The Department of Homeland Security has launched a new investigation into the Federal Emergency Management Agency (FEMA). The probe revives accusations of political bias already been debunked by multiple internal investigations.

Ordered by DHS Secretary Kristi Noem, the new investigation claims to have uncovered “systematic political discrimination” by FEMA officials during the Biden administration. But current and former FEMA leaders say the report distorts isolated incidents into a narrative meant to justify President Donald Trump’s long-promised plan to dismantle the agency.

“This is about power, not performance,” said one former FEMA official who asked not to be named for fear of retaliation. “They’re trying to paint us as corrupt so they can break the agency down and rebuild it in their own image.”

The controversy dates back to Hurricane Helene in 2024, when Trump—then a candidate—claimed that FEMA withheld disaster aid from Republican areas and redirected funds to undocumented immigrants. Those claims were false, but they fueled mistrust and even threats against FEMA workers.

After Trump’s election, an investigation launched under President Biden cleared FEMA of wrongdoing. It found one supervisor, Marn’i Washington, had acted improperly when she told her team to avoid homes with Trump signs in Florida. Washington was fired, and FEMA publicly condemned her actions as “illegal and unacceptable.” The agency’s inspector general later concluded there was no evidence of systemic discrimination or political bias.

But Noem and Trump weren’t satisfied. Within weeks of taking office, they ordered a new DHS investigation that came to a far different conclusion. Noem’s report, released last week, alleges that FEMA employees “intentionally delayed much-needed aid to Americans suffering from natural disasters on purely political grounds.”

The evidence, however, is thin. Out of tens of thousands of field reports reviewed, investigators found about 100 cases where canvassers mentioned “political beliefs,” mostly noting the presence of gun or campaign signs for safety reasons. Only a handful referenced Trump or Biden. The report does not show that disaster survivors were denied assistance because of these notes.

Still, Noem called the findings “textbook political discrimination” and referred the matter to the Justice Department, saying the agency had been “weaponized against conservatives.”

Inside FEMA, morale has plummeted.

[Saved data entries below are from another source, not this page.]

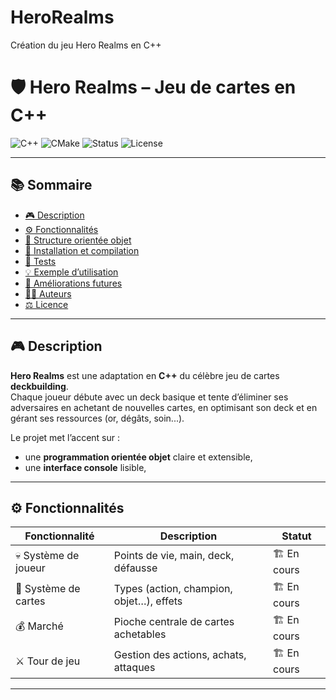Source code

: # HeroRealms
Création du jeu Hero Realms en C++

# 🛡️ Hero Realms – Jeu de cartes en C++

![C++](https://img.shields.io/badge/C%2B%2B-17-blue.svg)
![CMake](https://img.shields.io/badge/CMake-3.10%2B-green.svg)
![Status](https://img.shields.io/badge/status-en%20développement-orange)
![License](https://img.shields.io/badge/license-MIT-lightgrey)

---

## 📚 Sommaire
- [🎮 Description](#-description)
- [⚙️ Fonctionnalités](#️-fonctionnalités)
- [🧩 Structure orientée objet](#-structure-orientée-objet)
- [🚀 Installation et compilation](#-installation-et-compilation)
- [🧪 Tests](#-tests)
- [💡 Exemple d’utilisation](#-exemple-dutilisation)
- [🧰 Améliorations futures](#-améliorations-futures)
- [👨‍💻 Auteurs](#-auteurs)
- [⚖️ Licence](#-licence)

---

## 🎮 Description

**Hero Realms** est une adaptation en **C++** du célèbre jeu de cartes **deckbuilding**.  
Chaque joueur débute avec un deck basique et tente d’éliminer ses adversaires en achetant de nouvelles cartes, en optimisant son deck et en gérant ses ressources (or, dégâts, soin...).

Le projet met l’accent sur :
- une **programmation orientée objet** claire et extensible,
- une **interface console** lisible,

---

## ⚙️ Fonctionnalités

| Fonctionnalité | Description | Statut |
|----------------|-------------|--------|
| 💀 Système de joueur | Points de vie, main, deck, défausse | 🏗️ En cours |
| 🧩 Système de cartes | Types (action, champion, objet…), effets | 🏗️ En cours |
| 💰 Marché | Pioche centrale de cartes achetables | 🏗️ En cours |
| ⚔️ Tour de jeu | Gestion des actions, achats, attaques | 🏗️ En cours |

---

More than a quarter of its full-time staff has reportedly left under the new administration amid what insiders describe as “political purges” and mass firings of career officials.

Former FEMA chief of staff Michael Coen, who served under both Democratic and Republican presidents, called the new report “a stretch.” “When you’re talking about tens of thousands of homes, finding a few hundred notes that mention politics doesn’t prove systematic bias,” he said. “It proves that field workers were trying to stay safe in hostile conditions.”

Those conditions were partly created by Trump’s rhetoric. After Hurricane Helene, FEMA teams in North Carolina and Florida reported harassment from residents who had heard the president’s false claims that aid was being denied to Trump supporters.

Now, FEMA faces renewed political scrutiny just as hurricane season approaches. Noem has said her goal is to “eliminate FEMA as it exists today,” replacing it with what she calls a “leaner, more accountable system.”

For those who’ve spent their careers helping people through the worst moments of their lives, the effort feels less like reform and more like retribution.

“It’s dangerous,” Coen said. “If people stop trusting FEMA, they stop calling for help. And when that happens — when Americans in disaster zones believe the government has turned its back on them — the damage goes far beyond politics.”